CERTIFICATE OF APPEALABILITY
Pursuant to statute, an appeal may not be taken to the federal court of appeals from a final order in a habeas corpus proceeding "unless a circuit justice or judge issues a certificate of appealability." 28 U.S.C. § 2253(c)(1)(A). Although the petitioner has not yet filed a Notice of Appeal, this Court may nonetheless address whether he would be entitled to a certificate of appealability. See Alexander v. Johnson, 211 F.3d 895, 898 (5th Cir. 2000). A certificate of appealability may issue only if a habeas petitioner has made a substantial showing of the denial of a constitutional right. 28 U.S.C. § 2253(c)(2).

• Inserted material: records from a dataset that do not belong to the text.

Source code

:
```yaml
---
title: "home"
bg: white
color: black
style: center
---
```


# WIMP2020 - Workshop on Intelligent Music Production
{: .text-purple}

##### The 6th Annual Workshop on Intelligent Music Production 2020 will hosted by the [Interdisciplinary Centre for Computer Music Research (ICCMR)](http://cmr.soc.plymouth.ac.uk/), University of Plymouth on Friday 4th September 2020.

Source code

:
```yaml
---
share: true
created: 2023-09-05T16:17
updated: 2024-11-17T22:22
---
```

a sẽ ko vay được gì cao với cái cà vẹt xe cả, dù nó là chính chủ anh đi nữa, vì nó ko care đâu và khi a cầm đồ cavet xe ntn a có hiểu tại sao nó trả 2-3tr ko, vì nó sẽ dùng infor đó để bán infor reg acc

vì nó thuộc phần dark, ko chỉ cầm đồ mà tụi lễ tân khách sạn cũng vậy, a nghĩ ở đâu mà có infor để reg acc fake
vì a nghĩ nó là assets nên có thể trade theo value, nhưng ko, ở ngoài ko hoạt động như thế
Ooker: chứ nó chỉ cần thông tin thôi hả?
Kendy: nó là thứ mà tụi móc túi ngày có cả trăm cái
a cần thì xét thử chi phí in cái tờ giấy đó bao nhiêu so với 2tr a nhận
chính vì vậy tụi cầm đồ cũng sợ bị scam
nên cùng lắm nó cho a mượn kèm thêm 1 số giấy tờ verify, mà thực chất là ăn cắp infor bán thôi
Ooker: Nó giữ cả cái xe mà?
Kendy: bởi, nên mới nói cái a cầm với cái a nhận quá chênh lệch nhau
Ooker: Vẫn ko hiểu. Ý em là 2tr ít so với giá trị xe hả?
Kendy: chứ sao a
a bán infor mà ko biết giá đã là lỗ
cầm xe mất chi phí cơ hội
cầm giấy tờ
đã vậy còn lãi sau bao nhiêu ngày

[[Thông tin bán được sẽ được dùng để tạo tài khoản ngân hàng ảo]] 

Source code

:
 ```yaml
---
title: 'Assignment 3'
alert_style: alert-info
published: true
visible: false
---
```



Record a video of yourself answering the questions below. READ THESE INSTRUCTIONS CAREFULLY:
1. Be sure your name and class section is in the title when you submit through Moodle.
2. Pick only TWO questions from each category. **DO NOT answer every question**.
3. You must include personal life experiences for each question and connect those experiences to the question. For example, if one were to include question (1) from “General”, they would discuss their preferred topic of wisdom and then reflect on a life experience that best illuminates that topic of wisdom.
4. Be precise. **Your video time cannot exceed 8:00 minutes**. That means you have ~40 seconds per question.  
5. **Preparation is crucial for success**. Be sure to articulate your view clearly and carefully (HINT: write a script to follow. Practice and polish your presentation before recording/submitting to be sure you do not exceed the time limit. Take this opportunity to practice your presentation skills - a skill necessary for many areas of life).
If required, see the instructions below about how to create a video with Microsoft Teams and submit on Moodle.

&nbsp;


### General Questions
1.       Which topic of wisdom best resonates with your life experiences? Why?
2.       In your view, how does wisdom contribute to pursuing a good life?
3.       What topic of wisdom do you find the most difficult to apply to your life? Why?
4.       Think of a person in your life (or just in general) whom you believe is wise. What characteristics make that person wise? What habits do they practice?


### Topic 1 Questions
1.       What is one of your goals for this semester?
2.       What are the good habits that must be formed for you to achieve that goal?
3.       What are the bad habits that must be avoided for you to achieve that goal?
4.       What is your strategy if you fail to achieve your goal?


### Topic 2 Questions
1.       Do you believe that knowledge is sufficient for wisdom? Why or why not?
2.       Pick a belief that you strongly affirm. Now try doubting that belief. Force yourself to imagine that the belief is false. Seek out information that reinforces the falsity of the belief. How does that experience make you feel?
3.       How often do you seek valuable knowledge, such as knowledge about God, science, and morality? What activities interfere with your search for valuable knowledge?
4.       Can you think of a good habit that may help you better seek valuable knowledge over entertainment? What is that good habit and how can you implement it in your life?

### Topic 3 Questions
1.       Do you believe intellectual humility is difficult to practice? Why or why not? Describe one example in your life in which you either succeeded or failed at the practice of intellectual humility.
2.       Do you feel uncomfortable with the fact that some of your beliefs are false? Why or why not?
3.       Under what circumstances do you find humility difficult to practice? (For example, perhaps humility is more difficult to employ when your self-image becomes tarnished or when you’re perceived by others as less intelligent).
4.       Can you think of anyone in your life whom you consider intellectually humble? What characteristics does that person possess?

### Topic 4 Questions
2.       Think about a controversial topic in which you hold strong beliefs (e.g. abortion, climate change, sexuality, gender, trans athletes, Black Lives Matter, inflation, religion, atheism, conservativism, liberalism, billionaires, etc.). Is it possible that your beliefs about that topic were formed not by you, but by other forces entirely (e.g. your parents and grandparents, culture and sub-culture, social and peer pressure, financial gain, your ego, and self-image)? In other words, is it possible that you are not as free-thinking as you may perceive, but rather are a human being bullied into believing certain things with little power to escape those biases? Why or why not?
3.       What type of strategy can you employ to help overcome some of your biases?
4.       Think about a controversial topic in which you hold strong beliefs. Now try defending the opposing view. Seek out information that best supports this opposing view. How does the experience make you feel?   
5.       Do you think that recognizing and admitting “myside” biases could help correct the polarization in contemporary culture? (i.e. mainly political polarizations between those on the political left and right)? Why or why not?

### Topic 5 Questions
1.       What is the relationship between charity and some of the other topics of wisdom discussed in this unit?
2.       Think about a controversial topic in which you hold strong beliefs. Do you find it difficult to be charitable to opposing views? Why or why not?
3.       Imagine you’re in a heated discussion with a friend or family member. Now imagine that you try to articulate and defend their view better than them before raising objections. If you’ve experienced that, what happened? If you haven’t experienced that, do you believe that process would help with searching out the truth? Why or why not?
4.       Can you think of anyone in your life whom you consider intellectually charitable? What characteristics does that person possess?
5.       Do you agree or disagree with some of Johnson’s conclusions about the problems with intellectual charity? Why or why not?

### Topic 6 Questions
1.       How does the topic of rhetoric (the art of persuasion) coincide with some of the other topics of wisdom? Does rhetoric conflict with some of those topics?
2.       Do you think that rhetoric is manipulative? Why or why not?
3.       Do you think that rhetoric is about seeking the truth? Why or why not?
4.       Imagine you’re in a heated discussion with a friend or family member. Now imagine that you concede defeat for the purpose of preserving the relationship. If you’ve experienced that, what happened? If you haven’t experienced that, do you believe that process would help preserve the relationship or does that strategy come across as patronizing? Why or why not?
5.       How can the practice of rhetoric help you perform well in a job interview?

In cases where the Court has rejected a petitioner's constitutional claims on procedural grounds, a petitioner must demonstrate that "jurists of reason would find it debatable whether the petition states a valid claim of a denial of constitutional right and that jurists of reason would find it debatable whether the district court was correct in its procedural ruling." Ruiz v. Quarterman, 460 F.3d 638, 642 (5th Cir. 2006) (emphasis in original). In the instant case, the Court finds that reasonable jurists would not debate the denial of the petitioner's § 2254 application or the correctness of the procedural ruling. Accordingly, it is appropriate that, in the event that the petitioner seeks to pursue an appeal in this case, a certificate of appealability be denied.
It is recommended that the petitioner's Motion to Reconsider (R. Doc. 30) be denied. It is further recommended that, in the event that the petitioner seeks to pursue an appeal, a certificate of appealability be denied.